We get the wife of the director, Kate Beckensale, as a treacherous female (the Sharon Stone role), along with a brawny Colin Farrell, whose only distinguishing features, since he's been stripped of his Irish accent, are his dark eyebrows and a pair of black button eyes wearing a justifiably wary look. The cast is rounded out in part by Jessica Biel, as the good-cop female, and Bryan Cranston, the star of the top rated US TV series, "Breaking Bad," as forgettable as everybody else here as Corrigan, the leader of an empire.The
empire, actually, since this planet Earth has been made uninhabitable by chemical warfare except for Britain and what used to be Australia, once settled by ex prisoners, now a kind of drone colony with some overlay of Asian cities and Asian population. Workers are shunted back and forth through a giant tunnel cut through the earth. Like any Dick story this one has resonant philosophical and political elements and contains the seeds of a dozen other fascinating stories. Total Recall
vintage 2012 starts out suggestively with an intricate puzzle about the consciousness of the hero, Quaid (Farrell), a humble factory worker in The Colony. Is he just having bad dreams, or remembering traumas? When he goes to a "Total Rekall" salon to have new memories implanted, does he suddenly reveal he has hidden memories of being a secret agent, or is that just the "Total Rekall" illusion working? We get boxes within boxes of memory and illusion -- except there's no time to think about them. This movie is shot as an actioner without the charm of characterization or richness of setting you get in Blade Runner
, or Spielberg's ability to inject moral and psychological meaning into a story. Wiseman's Total Recall
is just a bright, shiny, noisy toy, with a big emphasis on the noisy part, and a great deal of running around through unreal spaces.
The Colony's grubby, rainy, semi-Asian street scenes seem like a watered-down copy of Blade Runner's
, which at the time were as wonderfully original as the quirky sets of Terry Gilliam's satirical sci-fi classic, Brazil.
And Wiseman and his multiple writers (which seem to include some of those who toiled on the Verhoemen-Schwarzenegger version) have not allowed their movie to stop for breath. Except maybe when Bill Nihy appears briefly as the leader of a rebellion in The Colony. Only he's been smoothed down and robbed of his jaunty movements, British accent, and flair so we can forget him too, even if it takes a few minutes longer. It's just barely possible to tell the two slim, shapely, black-clad babes from each other, the one who's the fake wife and the other who's the true. . .something: partner, cohort, lover?

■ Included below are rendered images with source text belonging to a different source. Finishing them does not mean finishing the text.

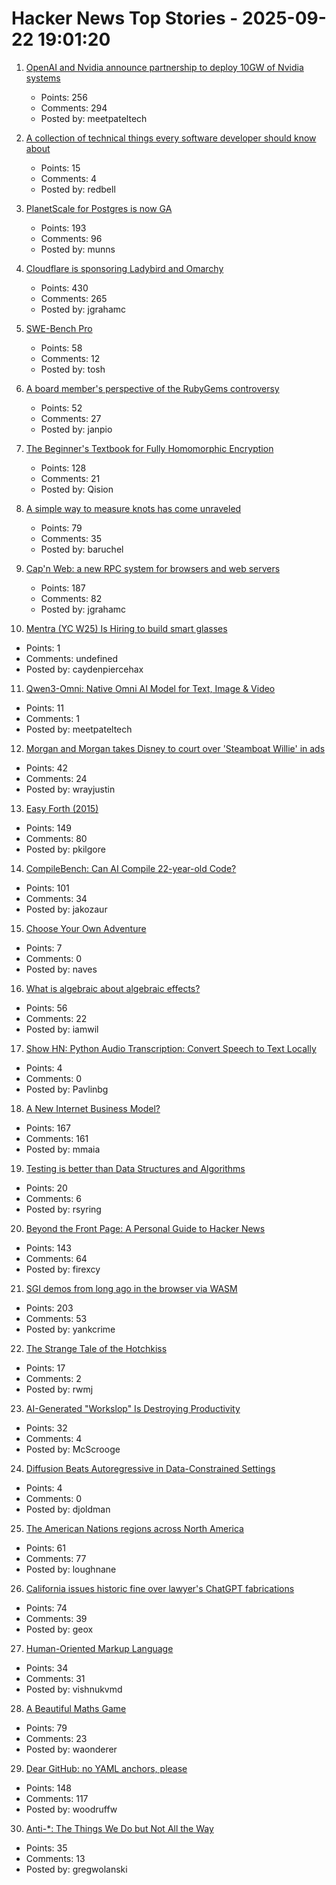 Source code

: # Hacker News Top Stories - 2025-09-22 19:01:20

1. [OpenAI and Nvidia announce partnership to deploy 10GW of Nvidia systems](https://openai.com/index/openai-nvidia-systems-partnership/)
   - Points: 256
   - Comments: 294
   - Posted by: meetpateltech

2. [A collection of technical things every software developer should know about](https://github.com/mtdvio/every-programmer-should-know)
   - Points: 15
   - Comments: 4
   - Posted by: redbell

3. [PlanetScale for Postgres is now GA](https://planetscale.com/blog/planetscale-for-postgres-is-generally-available)
   - Points: 193
   - Comments: 96
   - Posted by: munns

4. [Cloudflare is sponsoring Ladybird and Omarchy](https://blog.cloudflare.com/supporting-the-future-of-the-open-web/)
   - Points: 430
   - Comments: 265
   - Posted by: jgrahamc

5. [SWE-Bench Pro](https://github.com/scaleapi/SWE-bench_Pro-os)
   - Points: 58
   - Comments: 12
   - Posted by: tosh

6. [A board member's perspective of the RubyGems controversy](https://apiguy.substack.com/p/a-board-members-perspective-of-the)
   - Points: 52
   - Comments: 27
   - Posted by: janpio

7. [The Beginner's Textbook for Fully Homomorphic Encryption](https://arxiv.org/abs/2503.05136)
   - Points: 128
   - Comments: 21
   - Posted by: Qision

8. [A simple way to measure knots has come unraveled](https://www.quantamagazine.org/a-simple-way-to-measure-knots-has-come-unraveled-20250922/)
   - Points: 79
   - Comments: 35
   - Posted by: baruchel

9. [Cap'n Web: a new RPC system for browsers and web servers](https://blog.cloudflare.com/capnweb-javascript-rpc-library/)
   - Points: 187
   - Comments: 82
   - Posted by: jgrahamc

10. [Mentra (YC W25) Is Hiring to build smart glasses](undefined)
   - Points: 1
   - Comments: undefined
   - Posted by: caydenpiercehax

11. [Qwen3-Omni: Native Omni AI Model for Text, Image & Video](https://github.com/QwenLM/Qwen3-Omni)
   - Points: 11
   - Comments: 1
   - Posted by: meetpateltech

12. [Morgan and Morgan takes Disney to court over 'Steamboat Willie' in ads](https://www.clickorlando.com/news/local/2025/09/17/morgan-morgan-takes-disney-to-court-over-rights-to-feature-steamboat-willie-in-law-firm-ads/)
   - Points: 42
   - Comments: 24
   - Posted by: wrayjustin

13. [Easy Forth (2015)](https://skilldrick.github.io/easyforth/)
   - Points: 149
   - Comments: 80
   - Posted by: pkilgore

14. [CompileBench: Can AI Compile 22-year-old Code?](https://quesma.com/blog/introducing-compilebench/)
   - Points: 101
   - Comments: 34
   - Posted by: jakozaur

15. [Choose Your Own Adventure](https://www.filfre.net/2025/09/choose-your-own-adventure/)
   - Points: 7
   - Comments: 0
   - Posted by: naves

16. [What is algebraic about algebraic effects?](https://interjectedfuture.com/what-is-algebraic-about-algebraic-effects/)
   - Points: 56
   - Comments: 22
   - Posted by: iamwil

17. [Show HN: Python Audio Transcription: Convert Speech to Text Locally](https://www.pavlinbg.com/posts/python-speech-to-text-guide)
   - Points: 4
   - Comments: 0
   - Posted by: Pavlinbg

18. [A New Internet Business Model?](https://blog.cloudflare.com/cloudflare-2025-annual-founders-letter/)
   - Points: 167
   - Comments: 161
   - Posted by: mmaia

19. [Testing is better than Data Structures and Algorithms](https://nedbatchelder.com/blog/202509/testing_is_better_than_dsa.html)
   - Points: 20
   - Comments: 6
   - Posted by: rsyring

20. [Beyond the Front Page: A Personal Guide to Hacker News](https://hsu.cy/2025/09/how-to-read-hn/)
   - Points: 143
   - Comments: 64
   - Posted by: firexcy

21. [SGI demos from long ago in the browser via WASM](https://github.com/sgi-demos)
   - Points: 203
   - Comments: 53
   - Posted by: yankcrime

22. [The Strange Tale of the Hotchkiss](https://www.edrdg.org/~jwb/mondir/hotchkiss.html)
   - Points: 17
   - Comments: 2
   - Posted by: rwmj

23. [AI-Generated "Workslop" Is Destroying Productivity](https://hbr.org/2025/09/ai-generated-workslop-is-destroying-productivity)
   - Points: 32
   - Comments: 4
   - Posted by: McScrooge

24. [Diffusion Beats Autoregressive in Data-Constrained Settings](https://blog.ml.cmu.edu/2025/09/22/diffusion-beats-autoregressive-in-data-constrained-settings/)
   - Points: 4
   - Comments: 0
   - Posted by: djoldman

25. [The American Nations regions across North America](https://colinwoodard.com/new-map-the-american-nations-regions-across-north-america/)
   - Points: 61
   - Comments: 77
   - Posted by: loughnane

26. [California issues historic fine over lawyer's ChatGPT fabrications](https://calmatters.org/economy/technology/2025/09/chatgpt-lawyer-fine-ai-regulation/)
   - Points: 74
   - Comments: 39
   - Posted by: geox

27. [Human-Oriented Markup Language](https://huml.io/)
   - Points: 34
   - Comments: 31
   - Posted by: vishnukvmd

28. [A Beautiful Maths Game](https://sinerider.com/)
   - Points: 79
   - Comments: 23
   - Posted by: waonderer

29. [Dear GitHub: no YAML anchors, please](https://blog.yossarian.net/2025/09/22/dear-github-no-yaml-anchors)
   - Points: 148
   - Comments: 117
   - Posted by: woodruffw

30. [Anti-*: The Things We Do but Not All the Way](https://blog.jim-nielsen.com/2025/my-antis/)
   - Points: 35
   - Comments: 13
   - Posted by: gregwolanski

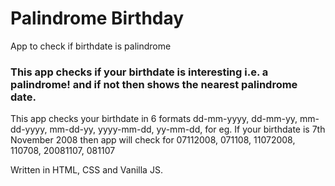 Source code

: # Palindrome Birthday
 App to check if birthdate is palindrome
 
### This app checks if your birthdate is interesting i.e. a palindrome! and if not then shows the nearest palindrome date.

This app checks your birthdate in 6 formats dd-mm-yyyy, dd-mm-yy, mm-dd-yyyy, mm-dd-yy, yyyy-mm-dd, yy-mm-dd, for eg. If your birthdate is 7th November 2008 then app will check for 07112008, 071108, 11072008, 110708, 20081107, 081107

Written in HTML, CSS and Vanilla JS.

It's a juggling act at which the movie fails: to manipulate an elaborate plot of mind-alteration, identity-questioning, and shifting political loyalties and keep non-stop action going all the while. The plot becomes even more confused than it's meant to be and the action makes less and less sense. There are echoes perhaps of Israel and the Occupied Territories (did anyone think of this though?) in the new Britain's decision to fake an insurrection in The Colony (though a real one is brewing, in which Nihy and Farrell may play key roles) in order to justify annihilating the servile population because they want to take over the land for themselves. Likewise there are echoes of the Bourne series in the dilemma of Quaid, now told he's Hauser, a master spy, with martial arts and lots of other skills that pop up and surprise him, and forced to use them while figuring out who he is.
The comparison is unfortunate for the present motion picture, because we remember the interesting use of real world settings, Goa, Berlin, Moscow, Langley, New York and realize Wiseman's CGI-generated citiscapes, far below the skills of H.R. Giger, are relatively colorless. Why even compare? If even Verhoeven's film is far superior, enough said.
Theatrical release of Total Recall
was August 3, and in the UK August 20, 2012.